> [DATA EXTRACTS]:
==================================================
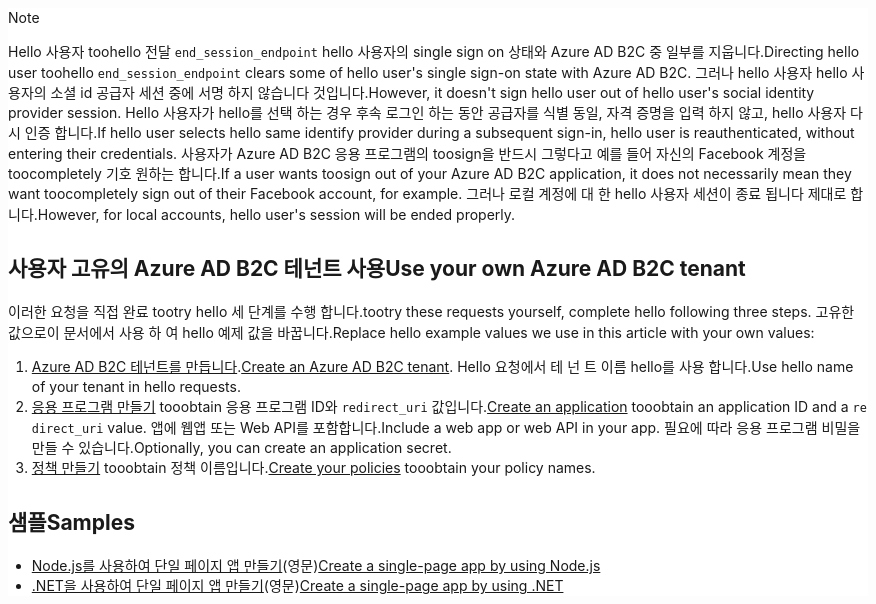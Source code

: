 > [!NOTE]
> <span data-ttu-id="06637-378">Hello 사용자 toohello 전달 `end_session_endpoint` hello 사용자의 single sign on 상태와 Azure AD B2C 중 일부를 지웁니다.</span><span class="sxs-lookup"><span data-stu-id="06637-378">Directing hello user toohello `end_session_endpoint` clears some of hello user's single sign-on state with Azure AD B2C.</span></span> <span data-ttu-id="06637-379">그러나 hello 사용자 hello 사용자의 소셜 id 공급자 세션 중에 서명 하지 않습니다 것입니다.</span><span class="sxs-lookup"><span data-stu-id="06637-379">However, it doesn't sign hello user out of hello user's social identity provider session.</span></span> <span data-ttu-id="06637-380">Hello 사용자가 hello를 선택 하는 경우 후속 로그인 하는 동안 공급자를 식별 동일, 자격 증명을 입력 하지 않고, hello 사용자 다시 인증 합니다.</span><span class="sxs-lookup"><span data-stu-id="06637-380">If hello user selects hello same identify provider during a subsequent sign-in, hello user is reauthenticated, without entering their credentials.</span></span> <span data-ttu-id="06637-381">사용자가 Azure AD B2C 응용 프로그램의 toosign을 반드시 그렇다고 예를 들어 자신의 Facebook 계정을 toocompletely 기호 원하는 합니다.</span><span class="sxs-lookup"><span data-stu-id="06637-381">If a user wants toosign out of your Azure AD B2C application, it does not necessarily mean they want toocompletely sign out of their Facebook account, for example.</span></span> <span data-ttu-id="06637-382">그러나 로컬 계정에 대 한 hello 사용자 세션이 종료 됩니다 제대로 합니다.</span><span class="sxs-lookup"><span data-stu-id="06637-382">However, for local accounts, hello user's session will be ended properly.</span></span>
> 
> 

## <a name="use-your-own-azure-ad-b2c-tenant"></a><span data-ttu-id="06637-383">사용자 고유의 Azure AD B2C 테넌트 사용</span><span class="sxs-lookup"><span data-stu-id="06637-383">Use your own Azure AD B2C tenant</span></span>
<span data-ttu-id="06637-384">이러한 요청을 직접 완료 tootry hello 세 단계를 수행 합니다.</span><span class="sxs-lookup"><span data-stu-id="06637-384">tootry these requests yourself, complete hello following three steps.</span></span> <span data-ttu-id="06637-385">고유한 값으로이 문서에서 사용 하 여 hello 예제 값을 바꿉니다.</span><span class="sxs-lookup"><span data-stu-id="06637-385">Replace hello example values we use in this article with your own values:</span></span>

1. <span data-ttu-id="06637-386">[Azure AD B2C 테넌트를 만듭니다](active-directory-b2c-get-started.md).</span><span class="sxs-lookup"><span data-stu-id="06637-386">[Create an Azure AD B2C tenant](active-directory-b2c-get-started.md).</span></span> <span data-ttu-id="06637-387">Hello 요청에서 테 넌 트 이름 hello를 사용 합니다.</span><span class="sxs-lookup"><span data-stu-id="06637-387">Use hello name of your tenant in hello requests.</span></span>
2. <span data-ttu-id="06637-388">[응용 프로그램 만들기](active-directory-b2c-app-registration.md) tooobtain 응용 프로그램 ID와 `redirect_uri` 값입니다.</span><span class="sxs-lookup"><span data-stu-id="06637-388">[Create an application](active-directory-b2c-app-registration.md) tooobtain an application ID and a `redirect_uri` value.</span></span> <span data-ttu-id="06637-389">앱에 웹앱 또는 Web API를 포함합니다.</span><span class="sxs-lookup"><span data-stu-id="06637-389">Include a web app or web API in your app.</span></span> <span data-ttu-id="06637-390">필요에 따라 응용 프로그램 비밀을 만들 수 있습니다.</span><span class="sxs-lookup"><span data-stu-id="06637-390">Optionally, you can create an application secret.</span></span>
3. <span data-ttu-id="06637-391">[정책 만들기](active-directory-b2c-reference-policies.md) tooobtain 정책 이름입니다.</span><span class="sxs-lookup"><span data-stu-id="06637-391">[Create your policies](active-directory-b2c-reference-policies.md) tooobtain your policy names.</span></span>

## <a name="samples"></a><span data-ttu-id="06637-392">샘플</span><span class="sxs-lookup"><span data-stu-id="06637-392">Samples</span></span>

* <span data-ttu-id="06637-393">[Node.js를 사용하여 단일 페이지 앱 만들기](https://github.com/Azure-Samples/active-directory-b2c-javascript-singlepageapp-nodejs-webapi)(영문)</span><span class="sxs-lookup"><span data-stu-id="06637-393">[Create a single-page app by using Node.js](https://github.com/Azure-Samples/active-directory-b2c-javascript-singlepageapp-nodejs-webapi)</span></span>
* <span data-ttu-id="06637-394">[.NET을 사용하여 단일 페이지 앱 만들기](https://github.com/Azure-Samples/active-directory-b2c-javascript-singlepageapp-dotnet-webapi)(영문)</span><span class="sxs-lookup"><span data-stu-id="06637-394">[Create a single-page app by using .NET](https://github.com/Azure-Samples/active-directory-b2c-javascript-singlepageapp-dotnet-webapi)</span></span>

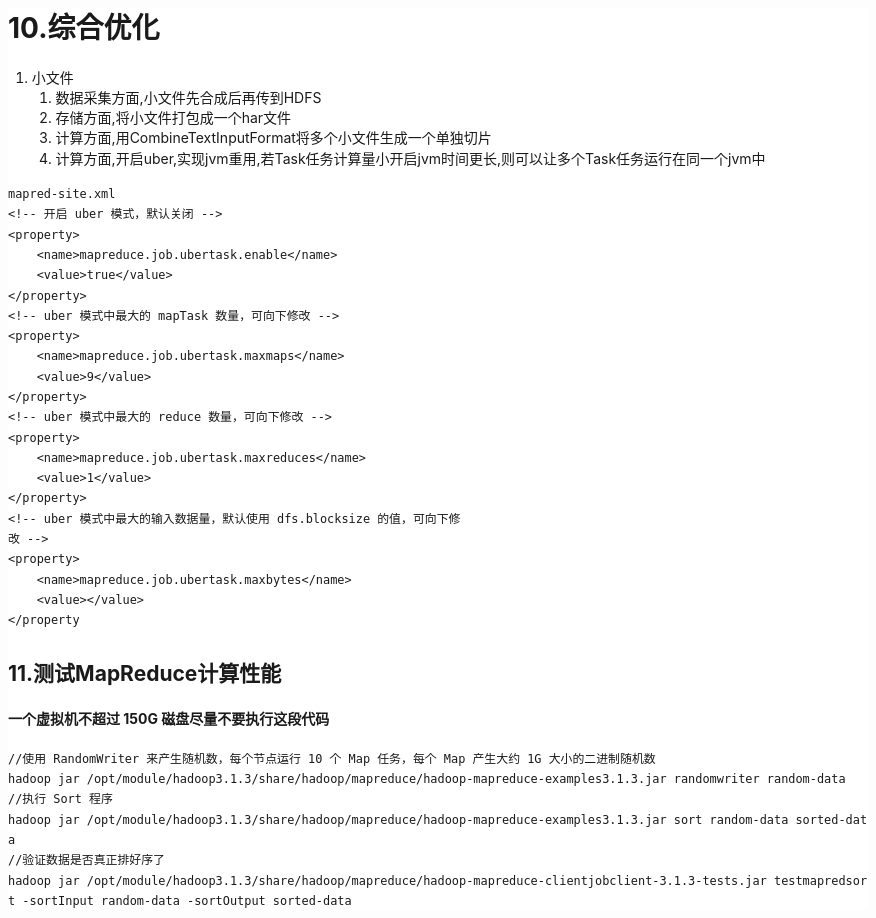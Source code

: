 # 10.综合优化
1. 小文件
   1. 数据采集方面,小文件先合成后再传到HDFS
   2. 存储方面,将小文件打包成一个har文件
   3. 计算方面,用CombineTextInputFormat将多个小文件生成一个单独切片
   4. 计算方面,开启uber,实现jvm重用,若Task任务计算量小开启jvm时间更长,则可以让多个Task任务运行在同一个jvm中
```
mapred-site.xml
<!-- 开启 uber 模式，默认关闭 -->
<property>
	<name>mapreduce.job.ubertask.enable</name>
	<value>true</value>
</property>
<!-- uber 模式中最大的 mapTask 数量，可向下修改 -->
<property>
	<name>mapreduce.job.ubertask.maxmaps</name>
	<value>9</value>
</property>
<!-- uber 模式中最大的 reduce 数量，可向下修改 -->
<property>
	<name>mapreduce.job.ubertask.maxreduces</name>
	<value>1</value>
</property>
<!-- uber 模式中最大的输入数据量，默认使用 dfs.blocksize 的值，可向下修
改 -->
<property>
	<name>mapreduce.job.ubertask.maxbytes</name>
	<value></value>
</property
```
## 11.测试MapReduce计算性能
#### 一个虚拟机不超过 150G 磁盘尽量不要执行这段代码
```
//使用 RandomWriter 来产生随机数，每个节点运行 10 个 Map 任务，每个 Map 产生大约 1G 大小的二进制随机数
hadoop jar /opt/module/hadoop3.1.3/share/hadoop/mapreduce/hadoop-mapreduce-examples3.1.3.jar randomwriter random-data
//执行 Sort 程序
hadoop jar /opt/module/hadoop3.1.3/share/hadoop/mapreduce/hadoop-mapreduce-examples3.1.3.jar sort random-data sorted-data
//验证数据是否真正排好序了
hadoop jar /opt/module/hadoop3.1.3/share/hadoop/mapreduce/hadoop-mapreduce-clientjobclient-3.1.3-tests.jar testmapredsort -sortInput random-data -sortOutput sorted-data
```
==================================================
Starting at the line that contains "1. 数据采集方面,小文件先合成后再传到HDFS", copy each line through the last line of the listing, and copy nothing else.

   1. 数据采集方面,小文件先合成后再传到HDFS
   2. 存储方面,将小文件打包成一个har文件
   3. 计算方面,用CombineTextInputFormat将多个小文件生成一个单独切片
   4. 计算方面,开启uber,实现jvm重用,若Task任务计算量小开启jvm时间更长,则可以让多个Task任务运行在同一个jvm中
```
mapred-site.xml
<!-- 开启 uber 模式，默认关闭 -->
<property>
	<name>mapreduce.job.ubertask.enable</name>
	<value>true</value>
</property>
<!-- uber 模式中最大的 mapTask 数量，可向下修改 -->
<property>
	<name>mapreduce.job.ubertask.maxmaps</name>
	<value>9</value>
</property>
<!-- uber 模式中最大的 reduce 数量，可向下修改 -->
<property>
	<name>mapreduce.job.ubertask.maxreduces</name>
	<value>1</value>
</property>
<!-- uber 模式中最大的输入数据量，默认使用 dfs.blocksize 的值，可向下修
改 -->
<property>
	<name>mapreduce.job.ubertask.maxbytes</name>
	<value></value>
</property
```
## 11.测试MapReduce计算性能
#### 一个虚拟机不超过 150G 磁盘尽量不要执行这段代码
```
//使用 RandomWriter 来产生随机数，每个节点运行 10 个 Map 任务，每个 Map 产生大约 1G 大小的二进制随机数
hadoop jar /opt/module/hadoop3.1.3/share/hadoop/mapreduce/hadoop-mapreduce-examples3.1.3.jar randomwriter random-data
//执行 Sort 程序
hadoop jar /opt/module/hadoop3.1.3/share/hadoop/mapreduce/hadoop-mapreduce-examples3.1.3.jar sort random-data sorted-data
//验证数据是否真正排好序了
hadoop jar /opt/module/hadoop3.1.3/share/hadoop/mapreduce/hadoop-mapreduce-clientjobclient-3.1.3-tests.jar testmapredsort -sortInput random-data -sortOutput sorted-data
```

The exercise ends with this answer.